Marino Sentenced 20 Years for Defrauding Investors of Over $450 Million

Former Exec Sentenced for Defrauding Investors of Over $450 Million: "Defrauding"

DANIEL E. MARINO was sentenced today to 20 years in prison for defrauding investors in the now-collapsed Bayou hedge funds of more than $450 million.

The sentence was imposed by United States District Court Judge COLLEEN MCMAHON in Manhattan federal court.
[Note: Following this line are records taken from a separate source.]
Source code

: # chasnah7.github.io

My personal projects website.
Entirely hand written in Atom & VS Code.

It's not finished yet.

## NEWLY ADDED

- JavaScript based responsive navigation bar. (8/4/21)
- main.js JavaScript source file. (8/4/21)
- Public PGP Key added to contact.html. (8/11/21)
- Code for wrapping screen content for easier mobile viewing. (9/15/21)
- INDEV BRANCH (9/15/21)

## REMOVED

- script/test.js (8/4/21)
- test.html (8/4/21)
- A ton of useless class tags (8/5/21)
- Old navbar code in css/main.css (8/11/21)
MARINO pleaded guilty on September 29, 2005, to conspiracy, investment adviser fraud, mail fraud and wire fraud.

In imposing the sentence, Judge MCMAHON said that she was sending a message to the securities and other industries that people entrusted with other people’s money have an obligation to be truthful and forthright, at whatever cost to themselves.

She described MARINO as “the linchpin of the fraud.”

According to publicly filed documents, between 1996, when the first Bayou fund was opened, and August 2005, when a series of Bayou funds collapsed, the funds sustained consistent losses.

Investors, however, were regularly told that the funds were reaping substantial gains.

MARINO, who was the Chief Financial Officer and Chief Operating Officer of Bayou, admitted during his guilty plea that he and SAMUEL ISRAEL, III, the Chief Executive Officer of Bayou, along with JAMES G. MARQUEZ, who ran the first Bayou fund with ISRAEL, hatched a scheme in 1998, after the fund sustained a second year of losses.

At that time, the three agreed that MARINO, a Certified Public Accountant (“CPA”), would form a sham CPA firm called Richmond-Fairfield Associates to sign off on the fraudulent financial statements that were disseminated to future and current investors.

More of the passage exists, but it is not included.